Nashville SC’s season opening 1-0 win over Seattle Sounders has the larger MLS media sphere asking a significant question: can the Boys In Gold win the Supporters Shield?
It’s absurdly early in the season to make judgements on which teams can or can’t win the Shield; one result does not a champion make. However, given Nashville’s strong showing and their favorable preseason predictions, it’s not surprising to see their name thrown around.
I’m not going to try to predict if the Coyotes can win Supporters Shield with just one of 34 matches in the books. That said, I think it’s helpful to bring some data to the discussion to show what kind of pace Nashville would need to set to be in the conversation.
Nashville’s MLS results
Nashville’s best finish in their two MLS seasons came last year. The Coyotes finished the 2021 season with 54 points, tied for second in the Eastern Conference and finishing tied for sixth overall.
Nashville didn’t lose a home match in 2021, just the seventh team in league history to accomplish that feat. They lost just four matches in total (only four others have done that), and to date have not lost a game by more than two goals, going back to head coach Gary Smith’s first year with the club in the 2018 USL Championship season.
In the context of the Supporters Shield discussion, though, simply not losing matches will only go so far. In 2021, Nashville won just 47% of their home matches and 24% of their road matches. That’s significantly behind the pace of past winners.
Prior Supporters Shield winners
So what are the historic benchmarks needed to win the Supporters Shield? Let’s look at the past five winners in a 34 match season (we’ll throw out Philadelphia in 2020 for this exercise, given the shortened and unbalanced schedule due to Covid).
No team has won Supporters Shield with less than 12 home wins. Only Dallas in 2016 has won with less than seven away wins, and their 60 point total was significantly lower than the rest of the pool.
As a whole, Supporters Shield winners have earned an average of 71 points in their winning seasons, and have been dominant at home. Not only have they averaged just two home losses per season, but they’ve typically only drawn twice.
Improvement in Shield-winning years
Here’s the first bit of good news for Nashville. Obviously Supporters Shield winners improve in their winning year, but the improvement has been fairly dramatic.
The past five Supporters Shield winners have improved their overall points tally by an average of 18.4 points. The primary way they’ve done this is by turning home draws into wins, and road losses into draws. Only Dallas is the outlier. Their Shield-winning campaign actually matched their total from the previous season, when they missed out on the Shield only by goal difference.
Margin for error
Here’s the question you should have been asking this whole time: who cares what Shield-winners have averaged? What have the runners-up averaged? After all, Nashville wouldn’t necessarily need to match prior records, just beat out the next closest team.
Past winners have clinched the shield by an average of nine points. Since 2016, runners up have averaged 62 points, with Atlanta’s 69 point campaign in 2018 the exception (this total would have actually set an MLS record if Red Bulls hadn’t topped it in the same year).
While the total points earned by the Supporters Shield winners have consistently climbed since 2016, they’ve had plenty of wiggle room. Going by this trend, it’s feasible for a side to win a tighter Shield race with a significantly lower total.
A complicating factor
There’s an additional wrinkle to Nashville’s 2022 campaign. The Coyotes start the season with an eight match road trip while they await the opening of their new stadium. This causes two problems.

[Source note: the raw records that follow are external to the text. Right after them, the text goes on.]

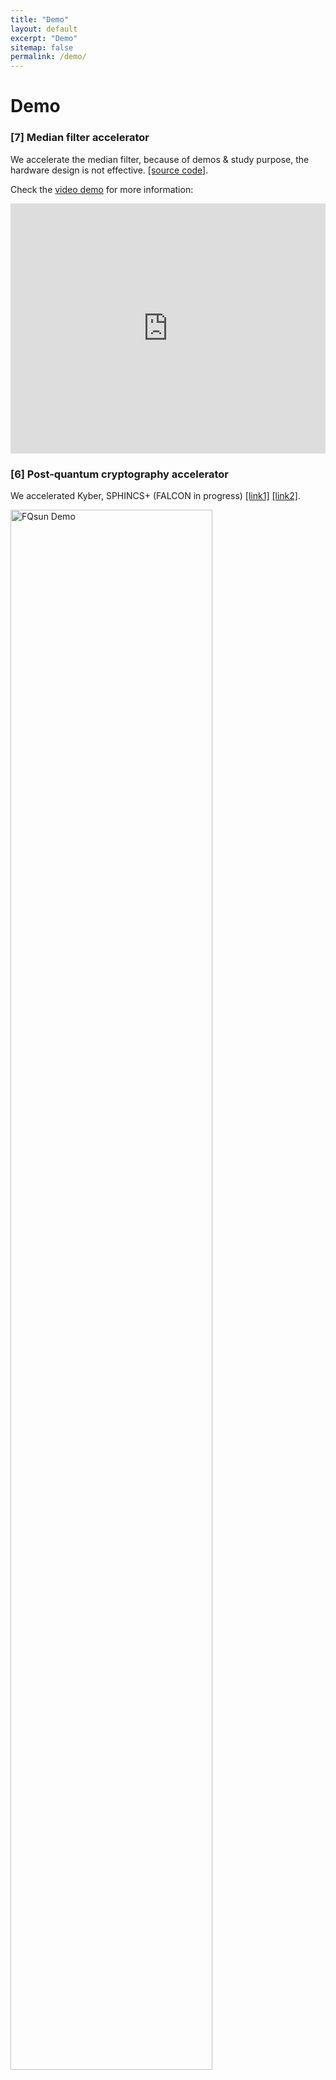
 ```yaml
---
title: "Demo"
layout: default
excerpt: "Demo"
sitemap: false
permalink: /demo/
---
```


# Demo


### [7] Median filter accelerator


We accelerate the median filter, because of demos & study purpose, the hardware design is not effective.
[[source code]](https://github.com/AISeQLab/MedianFilter).

Check the [video demo](https://youtu.be/4i-4zi9zhfI?si=fLLOQyPTci3mpsng) for more information:

<iframe width="100%" height="400px" src="https://www.youtube.com/embed/4i-4zi9zhfI?si=AexzW2_ifdswndYI" title="YouTube video player" frameborder="0" allow="accelerometer; autoplay; clipboard-write; encrypted-media; gyroscope; picture-in-picture; web-share" referrerpolicy="strict-origin-when-cross-origin" allowfullscreen></iframe>

### [6] Post-quantum cryptography accelerator

We accelerated Kyber, SPHINCS+ (FALCON in progress) [[link1]](https://ieeexplore.ieee.org/abstract/document/10762592/) [[link2]](https://ieeexplore.ieee.org/abstract/document/10818323).

<p align="left">
    <img src="../images/paper/pqc_arch1.png" alt="FQsun Demo" style="max-width:80%; width:80%;">
</p>

*Figure 6.1.  Kyber accelerator archtecture.*

<p align="left">
    <img src="../images/paper/pqc_compare1.png" alt="ECG Demo" style="max-width:100%; width:100%;">
</p>

*Figure 6.2. Hardware implementation evaluation and comparisons.*

<p align="left">
    <img src="../images/paper/pqc_arch2.png" alt="FQsun Demo" style="max-width:80%; width:80%;">
</p>

*Figure 6.3.  SPHINCS+ accelerator archtecture.*

<p align="left">
    <img src="../images/paper/pqc_compare2.png" alt="ECG Demo" style="max-width:100%; width:100%;">
</p>

*Figure 6.4. Hardware implementation evaluation and comparisons.*


Check the [video demo](https://youtu.be/fhlUopZPaIo?si=PTkUPIqShANgA0d2) for more information:


<iframe width="100%" height="400px" src="https://www.youtube.com/embed/fhlUopZPaIo?si=VZQ4zwZXfx6s1Ry2" title="YouTube video player" frameborder="0" allow="accelerometer; autoplay; clipboard-write; encrypted-media; gyroscope; picture-in-picture; web-share" referrerpolicy="strict-origin-when-cross-origin" allowfullscreen></iframe>

### [5] Lane detection accelerator for auto-car

This accelerator can achieved up to 640 FPS [[code]](https://github.com/AISeQLab/DEMO_Lane_detection).

<p align="left">
    <img src="../images/paper/ld_arch.png" alt="FQsun Demo" style="max-width:80%; width:80%;">
</p>

*Figure 5.1.  Full system operation, including results captured on monitor, and Floorplan of the FPGA chip.*

<p align="left">
    <img src="../images/paper/ld_compare.png" alt="ECG Demo" style="max-width:100%; width:100%;">
</p>

*Figure 5.2. Hardware implementation evaluation and comparisons.*

Check the [video demo](https://youtu.be/4vqoZCGZGPE?si=4NCV5FmQ0AnW1kYp) for more information:


<iframe width="100%" height = "400px" src="https://www.youtube.com/embed/s4mEMaoAnUQ?si=5zOeOAqy11-_Iy2u" title="YouTube video player" frameborder="0" allow="accelerometer; autoplay; clipboard-write; encrypted-media; gyroscope; picture-in-picture; web-share" referrerpolicy="strict-origin-when-cross-origin" allowfullscreen></iframe>

### [4] CRGA for cryptography

We apply CRGA architecture for various popular cryptography


Scientific paper (pre-print): [[link1]](https://ieeexplore.ieee.org/abstract/document/10758927) [[pdf1]](https://drive.google.com/file/d/1QgYaYuwlEJFQ9OAL-s9kYXVQ69jqBn3e/view?usp=sharing) [[link2]](https://ieeexplore.ieee.org/document/10742119) [[pdf2]](https://drive.google.com/file/d/1_TnI1uSGR5uAWWQ7JYtlh1DvaKyNzCGj/view?usp=sharing) 
[[link3]](https://ieeexplore.ieee.org/document/10620019) [[pdf3]](https://drive.google.com/file/d/1RZxsol6_UdISXvSo_zSzZkHJnmeZlenl/view?usp=sharing) [[code]](https://github.com/AISeQLab/Demo_CGRA)


<p align="left">
    <img src="../images/paper/licrypto_arch.png" alt="FQsun Demo" style="max-width:80%; width:80%;">
</p>

*Figure 4.1. LiCryptor overview architecture at the SoC level.*

<p align="left">
    <img src="../images/paper/licrypto_compare.png" alt="ECG Demo" style="max-width:100%; width:100%;">
</p>

*Figure 4.2. Execution times of our LiCryptor and two powerful CPUs for 64-bit, 32-bit, and 8-bit LWC algorithms.*

Check the [video demo](https://youtu.be/4vqoZCGZGPE?si=4NCV5FmQ0AnW1kYp) for more information:

<iframe width="100%" height = "400px"  src="https://www.youtube.com/embed/4vqoZCGZGPE?si=v7RVCqP3Mxv-Vof8" title="YouTube video player" frameborder="0" allow="accelerometer; autoplay; clipboard-write; encrypted-media; gyroscope; picture-in-picture; web-share" referrerpolicy="strict-origin-when-cross-origin" allowfullscreen></iframe>

### [3] Qimax: A parallel stabilizer formalism package

Qimax is a parallel stabilizer pakcage which is used for simulating both Clifford and non-Clifford circuit.


Scientific paper (pre-print): [[link]](https://arxiv.org/abs/2505.03307) [[pdf]](https://arxiv.org/pdf/2505.03307) [[code]](https://github.com/AISeQLab/qimax-soft)


<p align="left">
    <img src="../images/paper/qimax_arch.png" alt="FQsun Demo" style="max-width:80%; width:80%;">
</p>

*Figure 3.1. Qimax v3. For v2, the indices tensor I is ignored.*

<p align="left">
    <img src="../images/paper/qimax_compare.png" alt="ECG Demo" style="max-width:100%; width:100%;">
</p>

*Figure 3.2. Execution time from different versions of Pennylane, Qiskit, and Qimax. The y-axis is plotted on logarithmic scale. The range of #Qubits is 2 to 15.*



### [2] FQsun: A wave-function based emulator

We use FPGA ZCU102 to emulate a (up to 30 qubits) quantum system, based on state-vector (wave-function variant).

Scientific paper (ACCESS): [[link]](https://ieeexplore.ieee.org/document/11015479/) [[pdf]](https://ieeexplore.ieee.org/stamp/stamp.jsp?tp=&arnumber=11015479) [[code]](https://github.com/AISeQLab/FQsun)


<p align="left">
    <img src="../images/paper/fqsun_arch.png" alt="FQsun Demo" style="max-width:60%; width:60%;">
</p>

*Figure 2.1. Overview architecture of our FQsun at the system-on-chip (Soc) level on FPGA. The arrow stands for dataflow. FQsun in PL communicates with PS through AXI Mapper and DMA Controller.*

<p align="left">
    <img src="../images/paper/fqsun_result.png" alt="ECG Demo" style="max-width:100%; width:100%;">
</p>

*Figure 2.2. The execution time comparison*

Check the [video demo](https://youtu.be/J6nvTbfzo-0?si=gydMvRN0VzG5fv8w) for more information:

<iframe width="100%" height = "400px" src="https://www.youtube.com/embed/J6nvTbfzo-0?si=9ALTj_U7gvBkTmq5" title="YouTube video player" frameborder="0" allow="accelerometer; autoplay; clipboard-write; encrypted-media; gyroscope; picture-in-picture; web-share" referrerpolicy="strict-origin-when-cross-origin" allowfullscreen></iframe>






### [1] ECG processing for medical application

We propose a 1D-CNN accelerate (MINA) for processing ECG signal series for detecting heart disease. 

Scientific paper (TCAS-I): [[link]](https://ieeexplore.ieee.org/abstract/document/10948469/) [[pdf]](https://drive.google.com/file/d/1bXJ22whhtUEaHsR4Y5SIYyDlCiS9yMy4/view?usp=sharing) [[code]](https://github.com/AISeQLab/DEMO_MINA)

<p align="left">
    <img src="../images/paper/ecg_mina.png" alt="ECG Demo" style="max-width:60%; width:60%;">
</p>

*Figure 1.1. MINA overview architecture*

<p align="left">
    <img src="../images/paper/ecg_compare.png" alt="ECG Demo" style="max-width:100%; width:100%;">
</p>

*Figure 1.2. Comparison with fpga-based 2-d cnn hardware architectures for ecg classification.*

Check the [video demo](https://youtu.be/RAKSJXHCnf8?si=DLvXDAGBIEGdkT-t) for more information:

<iframe width="100%" height = "400px" src="https://www.youtube.com/embed/RAKSJXHCnf8?si=eaEJf4_6Dp-5yv0A" title="ECG demo" frameborder="0" allow="accelerometer; autoplay; clipboard-write; encrypted-media; gyroscope; picture-in-picture; web-share" referrerpolicy="strict-origin-when-cross-origin" allowfullscreen></iframe>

First, winning a Shield would require more than just surviving the initial road trip; they’d have to thrive. Prior winners averaged 30 points on the road. If Nashville were to end their road trip hitting their internal goal of six points, they’d need to average 2.67 points per game in their final nine away games. That’s a tough ask. Their win against Seattle puts them well ahead of the curve in this aspect, but they’ll still need to grab a couple results before heading home.
Second, it historically hasn’t been all sunshine and roses for teams after a long road trip. Portland and Austin, the last two teams to start the year with an extended away stretch, won just 44% of their home matches. While history would suggest that Nashville is a different caliber of team than Portland in 2019 or Austin in 2021, the initial road trip could have ripple effects throughout the season.
What does this mean for Nashville?
The first part of this is the kicker for Nashville. The Coyotes drew nine times at home last season, and turning those draws into wins has been a stated priority for the club in the offseason. A Supporters Shield winning pace would likely require greater-than-average improvement from Nashville in this category, who averaged 11 more draws than the typical Shield-winning side.
Shield-winning sides have taken maximum points from 62% of their matches. Nashville took maximum points from just 35% of their matches in 2021. Regardless of the Supporters Shield conversation, this is where Nashville need to improve. They’ve become adept at not losing. Now they need to take the next step and become serial winners.
Sunday night’s victory in Seattle was the type of win they struggled to find last year. The task now is to make it a habit.
As I said at the top, it’s absurdly early to draw any conclusions. I also picked Nashville to finish second in the West, so by default I have them as Supporters Shield contenders. As the season progresses, the contenders will separate themselves from the rest of the pack, but it’s helpful to clearly define just what it would take to win the Shield.